Once the train had pulled away the two men redoubled their smoking. My Mom, clearly in agony, looked across at me and said, “Tell them to stop smoking. I can’t breathe. And if you don’t, I WILL.” (Not that she could, as she only spoke the sliverest of Chinese and they didn’t speak even a wink of English).

Now I had a quandary. I had lived in China for a while and had various run-ins with these lawless types, impervious to any of the decorum that keeps a normal, polite society from falling to pieces.

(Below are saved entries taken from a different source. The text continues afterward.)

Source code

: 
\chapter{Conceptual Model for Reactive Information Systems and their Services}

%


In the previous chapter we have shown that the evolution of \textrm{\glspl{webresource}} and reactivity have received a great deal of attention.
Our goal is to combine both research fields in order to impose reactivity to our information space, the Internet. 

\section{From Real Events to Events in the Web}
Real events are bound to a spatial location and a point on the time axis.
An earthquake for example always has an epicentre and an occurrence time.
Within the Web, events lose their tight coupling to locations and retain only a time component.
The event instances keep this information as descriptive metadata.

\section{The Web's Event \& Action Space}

They would sooner kill you as spit on you. And there was the whole ‘face’ issue. You must never, ever cause such ruffians to lose face. So I wavered. And my mother suffered and seethed. She again threatened to take matters into her own hand when suddenly it came to me!

“Cough,” I said to her, “Loudly and often.”
She looked perplexed so I repeated my entreaty with maniac zeal.
“Cough. Cough. Cough.” She hacked.

I approached them nervously. I noticed the smaller man’s yellow, nicotine-stained fingers as he took a long, lazy drag.
“I apologize in advance,” I said in Chinese, “but the woman here is my mother and she has been afflicted with a bad case of Tuberculosis and your cigarette smoke is inflaming her raw, gnarled lungs.”

At that both men’s eyes grew wide with fright as they extinguished their cigarettes and rushed off to find a safer locale. Thus, we enjoyed the entire trip in relative smoke-free seclusion. My mother asked me what I said to them and I told her that I had simply asked politely that they not smoke as it bothered her.

To this day I have not confessed the fact I afflicted her with such a malevolent, spur-of-the-moment imaginary disease. I thought putting the story out there and confessing in the relative anonymity of the blogosphere would start the healing process. Sorry Mom.

Do you have any deep, dark secrets you to want to own up to and assuage your conflicted conscious?